Task objective –
Which lines have the string "Diversity"? Copy all of them from the entries below.

Raw data –
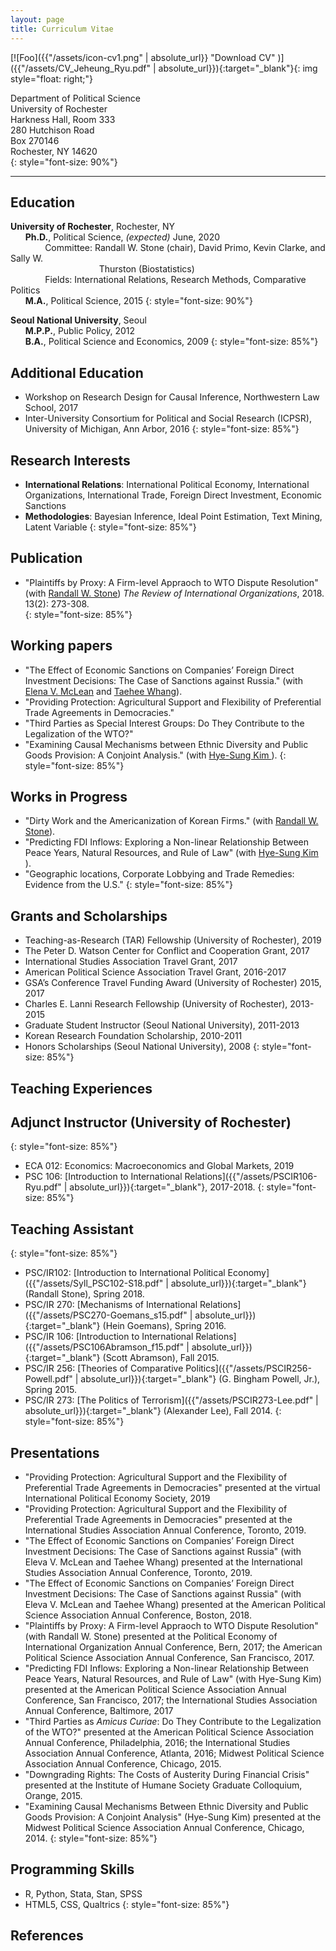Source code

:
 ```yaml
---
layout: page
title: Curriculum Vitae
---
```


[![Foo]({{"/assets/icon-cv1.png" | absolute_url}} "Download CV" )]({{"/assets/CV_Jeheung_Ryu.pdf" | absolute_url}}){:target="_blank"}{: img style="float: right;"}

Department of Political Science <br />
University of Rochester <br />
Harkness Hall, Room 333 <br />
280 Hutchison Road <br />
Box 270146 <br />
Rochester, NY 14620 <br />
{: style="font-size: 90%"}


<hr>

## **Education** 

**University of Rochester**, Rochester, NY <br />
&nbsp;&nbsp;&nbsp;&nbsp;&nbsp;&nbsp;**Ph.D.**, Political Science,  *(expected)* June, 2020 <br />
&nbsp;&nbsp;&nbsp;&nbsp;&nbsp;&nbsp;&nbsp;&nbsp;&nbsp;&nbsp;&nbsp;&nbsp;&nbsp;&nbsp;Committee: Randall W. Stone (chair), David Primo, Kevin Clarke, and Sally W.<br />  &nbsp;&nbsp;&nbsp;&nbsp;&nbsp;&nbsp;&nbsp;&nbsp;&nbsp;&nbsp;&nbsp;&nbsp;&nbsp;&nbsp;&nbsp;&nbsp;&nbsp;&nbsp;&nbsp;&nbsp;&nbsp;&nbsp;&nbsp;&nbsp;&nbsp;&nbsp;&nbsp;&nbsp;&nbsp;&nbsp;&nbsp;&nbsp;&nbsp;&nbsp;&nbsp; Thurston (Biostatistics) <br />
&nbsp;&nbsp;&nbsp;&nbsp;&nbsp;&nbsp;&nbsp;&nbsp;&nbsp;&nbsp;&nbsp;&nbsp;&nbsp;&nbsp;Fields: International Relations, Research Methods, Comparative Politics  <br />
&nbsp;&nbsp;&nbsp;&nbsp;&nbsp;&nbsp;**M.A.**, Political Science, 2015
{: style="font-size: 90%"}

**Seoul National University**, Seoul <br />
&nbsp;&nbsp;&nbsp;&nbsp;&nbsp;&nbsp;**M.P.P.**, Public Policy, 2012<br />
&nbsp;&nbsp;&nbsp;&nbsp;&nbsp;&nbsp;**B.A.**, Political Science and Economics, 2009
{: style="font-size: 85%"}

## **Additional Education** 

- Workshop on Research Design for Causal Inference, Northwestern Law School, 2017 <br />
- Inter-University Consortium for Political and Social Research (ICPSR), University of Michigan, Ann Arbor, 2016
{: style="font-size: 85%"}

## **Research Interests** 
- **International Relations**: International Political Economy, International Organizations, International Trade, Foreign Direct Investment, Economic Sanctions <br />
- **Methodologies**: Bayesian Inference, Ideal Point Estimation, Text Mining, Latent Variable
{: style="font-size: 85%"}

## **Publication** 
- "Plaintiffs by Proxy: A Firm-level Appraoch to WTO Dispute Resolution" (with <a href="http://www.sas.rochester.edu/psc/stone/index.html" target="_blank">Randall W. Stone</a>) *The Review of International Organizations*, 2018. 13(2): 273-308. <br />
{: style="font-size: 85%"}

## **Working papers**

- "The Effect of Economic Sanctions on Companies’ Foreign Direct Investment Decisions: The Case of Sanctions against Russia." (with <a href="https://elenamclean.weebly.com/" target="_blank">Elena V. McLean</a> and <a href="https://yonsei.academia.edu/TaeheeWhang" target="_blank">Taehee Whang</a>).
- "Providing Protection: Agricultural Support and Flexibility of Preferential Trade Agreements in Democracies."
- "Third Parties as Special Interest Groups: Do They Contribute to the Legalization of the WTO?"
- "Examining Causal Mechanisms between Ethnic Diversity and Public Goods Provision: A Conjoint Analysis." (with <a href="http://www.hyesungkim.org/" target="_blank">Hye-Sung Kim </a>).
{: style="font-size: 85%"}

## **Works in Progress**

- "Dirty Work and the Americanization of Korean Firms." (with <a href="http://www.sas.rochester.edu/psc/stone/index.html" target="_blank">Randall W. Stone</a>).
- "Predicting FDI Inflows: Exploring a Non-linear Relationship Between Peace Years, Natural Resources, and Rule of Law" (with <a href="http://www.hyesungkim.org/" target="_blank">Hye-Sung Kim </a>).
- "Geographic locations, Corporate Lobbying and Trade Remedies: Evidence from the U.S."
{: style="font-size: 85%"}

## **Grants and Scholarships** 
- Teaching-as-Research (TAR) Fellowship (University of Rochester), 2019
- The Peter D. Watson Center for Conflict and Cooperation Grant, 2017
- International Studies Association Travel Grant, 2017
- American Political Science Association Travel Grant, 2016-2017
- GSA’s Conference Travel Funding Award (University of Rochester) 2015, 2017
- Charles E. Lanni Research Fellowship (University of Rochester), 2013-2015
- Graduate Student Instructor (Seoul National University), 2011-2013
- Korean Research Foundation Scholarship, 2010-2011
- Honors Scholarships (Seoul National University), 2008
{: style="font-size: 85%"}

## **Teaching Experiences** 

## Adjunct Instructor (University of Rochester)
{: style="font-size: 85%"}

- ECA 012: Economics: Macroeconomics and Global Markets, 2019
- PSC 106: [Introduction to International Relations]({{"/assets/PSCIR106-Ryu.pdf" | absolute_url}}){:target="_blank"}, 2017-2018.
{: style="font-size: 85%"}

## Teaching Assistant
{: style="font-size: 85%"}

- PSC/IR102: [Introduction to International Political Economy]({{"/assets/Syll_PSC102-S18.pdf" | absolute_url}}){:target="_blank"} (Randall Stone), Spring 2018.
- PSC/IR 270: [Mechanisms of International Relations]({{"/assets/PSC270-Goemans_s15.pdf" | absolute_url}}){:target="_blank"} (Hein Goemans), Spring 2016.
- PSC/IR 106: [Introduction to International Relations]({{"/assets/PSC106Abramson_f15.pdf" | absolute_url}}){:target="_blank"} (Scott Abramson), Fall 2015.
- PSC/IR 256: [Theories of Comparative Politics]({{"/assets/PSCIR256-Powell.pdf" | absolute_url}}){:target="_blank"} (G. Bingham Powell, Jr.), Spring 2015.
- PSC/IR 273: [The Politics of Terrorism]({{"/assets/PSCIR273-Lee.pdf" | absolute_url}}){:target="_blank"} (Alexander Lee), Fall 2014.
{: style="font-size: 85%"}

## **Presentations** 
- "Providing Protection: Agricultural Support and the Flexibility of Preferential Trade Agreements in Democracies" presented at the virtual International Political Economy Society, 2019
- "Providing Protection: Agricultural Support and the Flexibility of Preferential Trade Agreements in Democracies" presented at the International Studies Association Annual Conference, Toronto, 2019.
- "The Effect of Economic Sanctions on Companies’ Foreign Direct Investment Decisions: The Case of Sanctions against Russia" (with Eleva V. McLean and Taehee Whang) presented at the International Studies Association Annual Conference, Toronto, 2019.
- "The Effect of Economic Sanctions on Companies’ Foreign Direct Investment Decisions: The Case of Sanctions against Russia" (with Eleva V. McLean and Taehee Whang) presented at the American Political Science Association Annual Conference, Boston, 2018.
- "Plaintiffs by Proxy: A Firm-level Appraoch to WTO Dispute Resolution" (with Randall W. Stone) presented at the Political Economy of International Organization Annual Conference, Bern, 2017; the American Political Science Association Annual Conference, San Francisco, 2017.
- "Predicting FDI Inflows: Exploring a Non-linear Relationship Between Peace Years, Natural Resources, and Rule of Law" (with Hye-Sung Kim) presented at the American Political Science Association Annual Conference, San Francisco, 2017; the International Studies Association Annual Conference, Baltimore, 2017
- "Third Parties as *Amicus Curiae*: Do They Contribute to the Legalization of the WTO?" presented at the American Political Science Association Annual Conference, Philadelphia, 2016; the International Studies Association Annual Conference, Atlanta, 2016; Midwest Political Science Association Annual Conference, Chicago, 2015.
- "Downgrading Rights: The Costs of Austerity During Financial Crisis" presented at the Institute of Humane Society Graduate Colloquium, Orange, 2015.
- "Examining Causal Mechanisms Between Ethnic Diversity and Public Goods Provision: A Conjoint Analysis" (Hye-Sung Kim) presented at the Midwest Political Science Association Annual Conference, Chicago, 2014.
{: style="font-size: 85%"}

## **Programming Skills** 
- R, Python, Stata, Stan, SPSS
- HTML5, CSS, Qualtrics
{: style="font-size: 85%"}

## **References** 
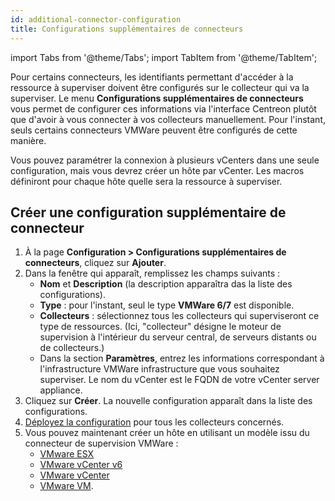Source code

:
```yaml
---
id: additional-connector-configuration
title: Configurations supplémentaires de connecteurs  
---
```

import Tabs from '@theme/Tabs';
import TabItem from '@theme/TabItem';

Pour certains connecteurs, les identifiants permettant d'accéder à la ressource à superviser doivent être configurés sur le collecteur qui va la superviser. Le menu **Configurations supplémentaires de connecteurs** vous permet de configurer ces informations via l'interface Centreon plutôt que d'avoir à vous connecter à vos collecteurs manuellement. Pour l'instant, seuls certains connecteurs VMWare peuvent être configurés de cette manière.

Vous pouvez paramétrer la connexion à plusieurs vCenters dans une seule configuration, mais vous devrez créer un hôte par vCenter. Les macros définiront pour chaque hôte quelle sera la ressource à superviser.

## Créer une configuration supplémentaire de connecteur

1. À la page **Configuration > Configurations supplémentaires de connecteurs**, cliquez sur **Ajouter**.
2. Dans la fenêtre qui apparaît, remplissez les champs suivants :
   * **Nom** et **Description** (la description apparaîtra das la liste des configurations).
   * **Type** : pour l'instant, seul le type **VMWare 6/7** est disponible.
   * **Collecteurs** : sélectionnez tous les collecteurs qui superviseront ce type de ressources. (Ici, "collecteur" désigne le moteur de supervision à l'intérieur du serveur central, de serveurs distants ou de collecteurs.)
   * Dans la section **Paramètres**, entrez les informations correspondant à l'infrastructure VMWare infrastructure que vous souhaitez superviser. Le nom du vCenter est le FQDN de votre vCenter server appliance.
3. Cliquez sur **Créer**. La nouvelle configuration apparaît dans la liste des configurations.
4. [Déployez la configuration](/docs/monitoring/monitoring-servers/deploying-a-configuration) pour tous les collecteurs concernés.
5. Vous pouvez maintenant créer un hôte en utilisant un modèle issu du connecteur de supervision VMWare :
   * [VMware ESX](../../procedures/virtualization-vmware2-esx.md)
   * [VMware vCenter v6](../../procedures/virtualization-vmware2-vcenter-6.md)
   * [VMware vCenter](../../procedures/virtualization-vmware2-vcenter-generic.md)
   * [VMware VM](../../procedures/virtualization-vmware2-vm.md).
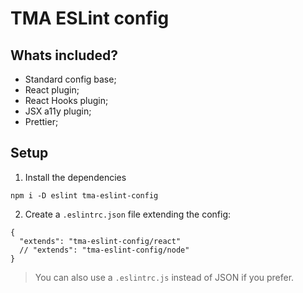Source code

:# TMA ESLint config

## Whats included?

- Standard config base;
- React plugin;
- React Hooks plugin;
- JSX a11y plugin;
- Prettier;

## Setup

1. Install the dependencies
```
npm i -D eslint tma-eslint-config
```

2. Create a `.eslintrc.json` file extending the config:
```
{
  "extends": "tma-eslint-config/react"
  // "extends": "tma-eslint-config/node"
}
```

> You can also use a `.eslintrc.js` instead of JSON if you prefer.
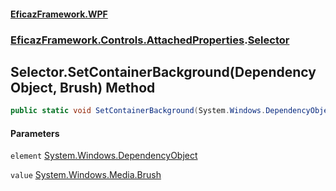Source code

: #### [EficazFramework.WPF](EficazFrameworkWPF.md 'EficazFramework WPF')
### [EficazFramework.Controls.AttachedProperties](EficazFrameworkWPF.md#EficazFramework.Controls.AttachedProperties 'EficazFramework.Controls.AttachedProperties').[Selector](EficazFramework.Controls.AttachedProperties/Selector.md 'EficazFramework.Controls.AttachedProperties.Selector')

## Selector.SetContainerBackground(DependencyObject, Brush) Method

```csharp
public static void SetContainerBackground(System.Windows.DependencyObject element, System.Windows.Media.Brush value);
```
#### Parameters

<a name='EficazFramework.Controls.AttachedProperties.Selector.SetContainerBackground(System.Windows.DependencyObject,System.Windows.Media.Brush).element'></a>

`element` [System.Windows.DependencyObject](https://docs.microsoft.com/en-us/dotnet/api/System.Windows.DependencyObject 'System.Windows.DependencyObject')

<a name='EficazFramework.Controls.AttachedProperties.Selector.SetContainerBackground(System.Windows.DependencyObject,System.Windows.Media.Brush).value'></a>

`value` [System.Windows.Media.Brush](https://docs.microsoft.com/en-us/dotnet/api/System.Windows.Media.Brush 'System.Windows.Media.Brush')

Response to this task –
- "Examining Causal Mechanisms between Ethnic Diversity and Public Goods Provision: A Conjoint Analysis." (with <a href="http://www.hyesungkim.org/" target="_blank">Hye-Sung Kim </a>).
- "Examining Causal Mechanisms Between Ethnic Diversity and Public Goods Provision: A Conjoint Analysis" (Hye-Sung Kim) presented at the Midwest Political Science Association Annual Conference, Chicago, 2014.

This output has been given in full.